Exons that are shared by several unrelated genes are likely to encode polypeptide regions (domains) that provide the unrelated proteins with related properties, e.g., ATP or DNA binding. Some genes appear to be mosaics that were constructed by patching together copies of individual exons recruited from different genes, a phenomenon known as exon shuffling.
There is a second degree of complexity originating from split genes. After split genes are transcribed the introns are excised and the exons spliced together by a complex of snRNA and some 145 different proteins known as the splice-some. As the number of introns within a gene increases it is possible for the pre-mRNA (un-spliced messenger RNA) to be spliced in different ways.
This is known as alternate splicing and provides a mechanism for producing a wide variety of proteins from a small number of genes. For example, Drosophila’s Dscam gene contains 108 exons and alternative splicing theoretically could generate 38,016 different proteins.
5. Cryptic Gene:
Cryptic genes are the phenotypically silent DNA sequences that are not normally expressed during the life cycle of an organism. However, in a few individuals of population they may be reactivated by various genetic mechanisms like mutation, recombination and transposition.

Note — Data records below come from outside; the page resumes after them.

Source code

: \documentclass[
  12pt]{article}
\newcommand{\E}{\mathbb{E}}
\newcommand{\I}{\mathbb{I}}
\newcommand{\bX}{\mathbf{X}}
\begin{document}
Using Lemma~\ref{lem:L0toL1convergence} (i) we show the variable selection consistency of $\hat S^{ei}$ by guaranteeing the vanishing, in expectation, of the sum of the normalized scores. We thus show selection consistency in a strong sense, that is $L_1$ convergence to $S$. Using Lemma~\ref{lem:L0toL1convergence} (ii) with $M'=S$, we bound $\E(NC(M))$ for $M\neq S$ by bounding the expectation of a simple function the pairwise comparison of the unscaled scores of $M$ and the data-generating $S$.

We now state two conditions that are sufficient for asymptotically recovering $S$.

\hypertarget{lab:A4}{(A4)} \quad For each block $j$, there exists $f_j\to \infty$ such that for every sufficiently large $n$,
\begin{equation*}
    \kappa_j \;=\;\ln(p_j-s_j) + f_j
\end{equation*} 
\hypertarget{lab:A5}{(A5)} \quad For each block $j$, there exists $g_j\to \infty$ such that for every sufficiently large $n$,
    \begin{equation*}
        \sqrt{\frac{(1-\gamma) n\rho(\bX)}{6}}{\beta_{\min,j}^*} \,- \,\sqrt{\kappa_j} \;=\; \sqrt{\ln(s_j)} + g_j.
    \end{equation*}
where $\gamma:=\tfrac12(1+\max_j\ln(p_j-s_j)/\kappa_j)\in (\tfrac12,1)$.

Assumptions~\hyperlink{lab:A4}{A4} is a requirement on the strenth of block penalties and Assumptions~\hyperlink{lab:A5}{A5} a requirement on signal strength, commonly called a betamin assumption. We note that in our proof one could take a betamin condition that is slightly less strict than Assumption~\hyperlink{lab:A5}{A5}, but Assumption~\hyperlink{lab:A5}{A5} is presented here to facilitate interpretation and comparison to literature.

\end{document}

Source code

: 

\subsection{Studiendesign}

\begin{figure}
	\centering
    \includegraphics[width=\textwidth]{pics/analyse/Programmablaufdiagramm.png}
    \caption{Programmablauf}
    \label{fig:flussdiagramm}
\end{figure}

Since cryptic genes are not expressed, and thus do not contribute to fitness, it is expected that they would be permanently inactivated by accumulated mutations, and would thus be rare in populations.
Some scientists showed that, in yeast, gene function can be accurately predicted by examining the levels of various known metabolites. Using sophisticated statistical methods and NMR for complete analysis of metabolite concentrations can be determined. When the metabolic profile of yeast containing silent genes is compared with a normal yeast, we can detect the presence of cryptic genes.
The observation that cryptic genes are commonly found in microorganisms indicates that there is selection for their preservation in microbial populations. Cryptic genes differ from other silent DNA sequences, collectively referred to as ‘selfish DNA’ which spread in the genome by making additional copies of themselves, without conferring any phenotypic advantage. They also differ from pseudo-genes, which are homologous copies (often derived from mRNA due to reverse transcription) of active genes, but may carry many mutations, so that their reversion to active form is not possible.
An example of cryptic gene is that the wild-type E. coli K12 does not utilize (to grow) any β-glucoside sugars as sole carbon and energy sources. Mutations in several loci can activate the cryptic bgl operon and allow growth on the aryl β-glucosides, arbutin and salicin.